Stored data entries:
══════

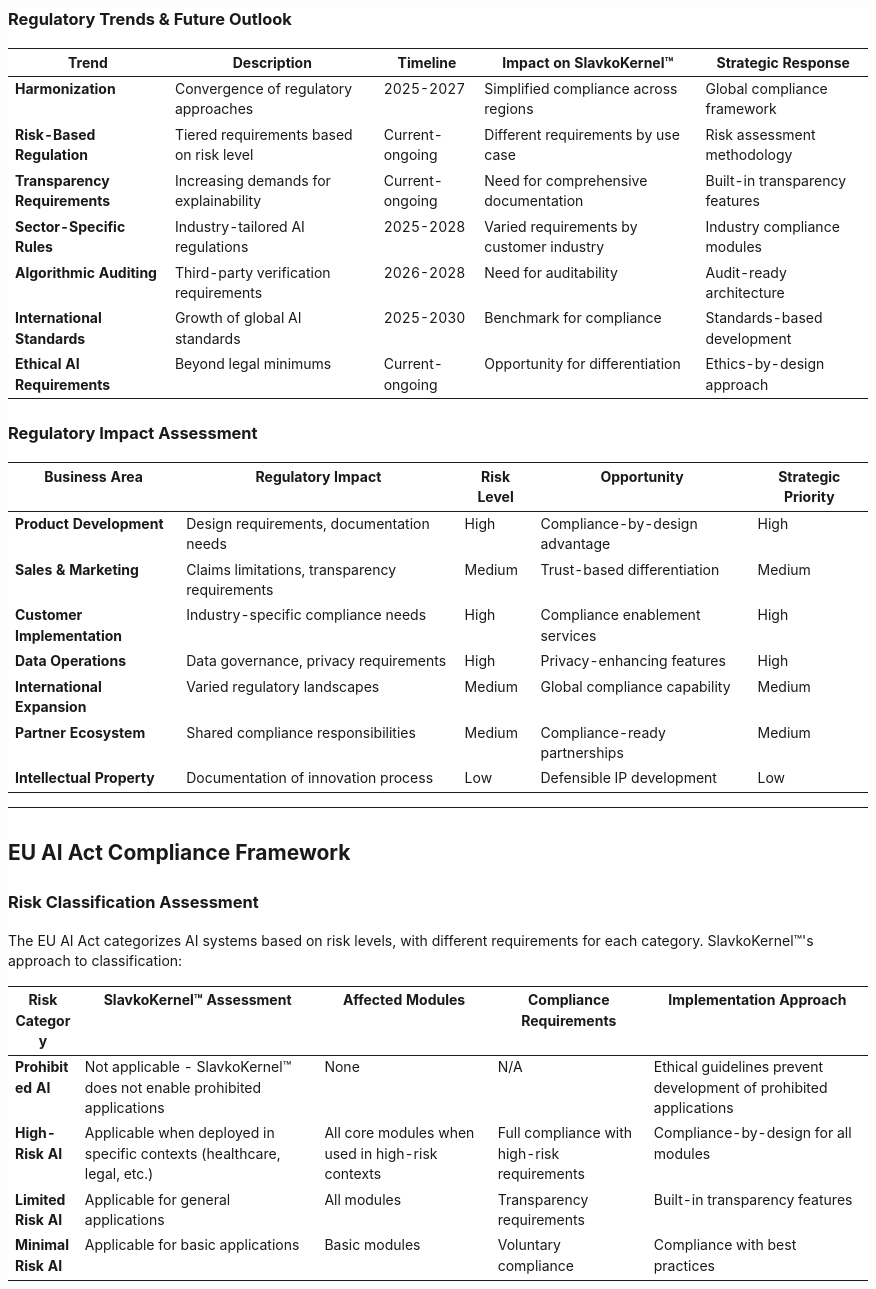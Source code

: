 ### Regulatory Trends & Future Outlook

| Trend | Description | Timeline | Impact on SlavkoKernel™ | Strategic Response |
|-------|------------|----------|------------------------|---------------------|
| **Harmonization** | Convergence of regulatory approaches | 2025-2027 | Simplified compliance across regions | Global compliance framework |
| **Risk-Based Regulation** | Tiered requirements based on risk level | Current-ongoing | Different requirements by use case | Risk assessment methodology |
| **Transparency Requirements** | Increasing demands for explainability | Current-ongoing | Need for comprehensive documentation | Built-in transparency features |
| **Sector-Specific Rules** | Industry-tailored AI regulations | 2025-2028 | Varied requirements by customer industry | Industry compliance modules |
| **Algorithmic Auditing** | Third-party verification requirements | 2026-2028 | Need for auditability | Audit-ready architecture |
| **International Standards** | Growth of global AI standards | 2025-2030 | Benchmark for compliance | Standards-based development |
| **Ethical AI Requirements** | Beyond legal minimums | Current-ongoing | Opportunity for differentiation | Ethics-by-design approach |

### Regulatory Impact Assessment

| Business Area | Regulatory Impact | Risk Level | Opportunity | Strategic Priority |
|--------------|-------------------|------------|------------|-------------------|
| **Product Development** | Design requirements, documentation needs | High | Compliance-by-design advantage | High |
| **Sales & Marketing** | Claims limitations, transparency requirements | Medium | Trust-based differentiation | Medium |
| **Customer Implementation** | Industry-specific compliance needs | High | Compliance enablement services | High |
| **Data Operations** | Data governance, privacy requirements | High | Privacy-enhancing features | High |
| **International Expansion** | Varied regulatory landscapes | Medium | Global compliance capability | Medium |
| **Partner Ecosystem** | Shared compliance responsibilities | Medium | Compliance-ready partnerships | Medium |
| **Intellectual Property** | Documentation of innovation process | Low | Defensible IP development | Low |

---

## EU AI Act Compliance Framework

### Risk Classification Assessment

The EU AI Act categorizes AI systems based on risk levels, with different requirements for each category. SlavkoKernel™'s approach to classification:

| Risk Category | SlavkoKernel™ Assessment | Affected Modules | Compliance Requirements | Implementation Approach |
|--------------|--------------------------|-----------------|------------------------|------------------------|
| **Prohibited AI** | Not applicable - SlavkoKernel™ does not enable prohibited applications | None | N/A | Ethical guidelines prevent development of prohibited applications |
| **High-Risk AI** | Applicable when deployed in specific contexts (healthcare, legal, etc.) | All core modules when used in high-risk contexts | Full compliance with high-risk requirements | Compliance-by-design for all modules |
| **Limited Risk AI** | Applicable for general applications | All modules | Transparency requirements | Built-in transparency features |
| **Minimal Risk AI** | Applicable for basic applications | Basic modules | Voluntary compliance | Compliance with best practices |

══════

▶ **Task item**
Among the lines of the data, find every one that holds "transparency" and copy it.

▶ **Response box**
| **Transparency Requirements** | Increasing demands for explainability | Current-ongoing | Need for comprehensive documentation | Built-in transparency features |
| **Sales & Marketing** | Claims limitations, transparency requirements | Medium | Trust-based differentiation | Medium |
| **Limited Risk AI** | Applicable for general applications | All modules | Transparency requirements | Built-in transparency features |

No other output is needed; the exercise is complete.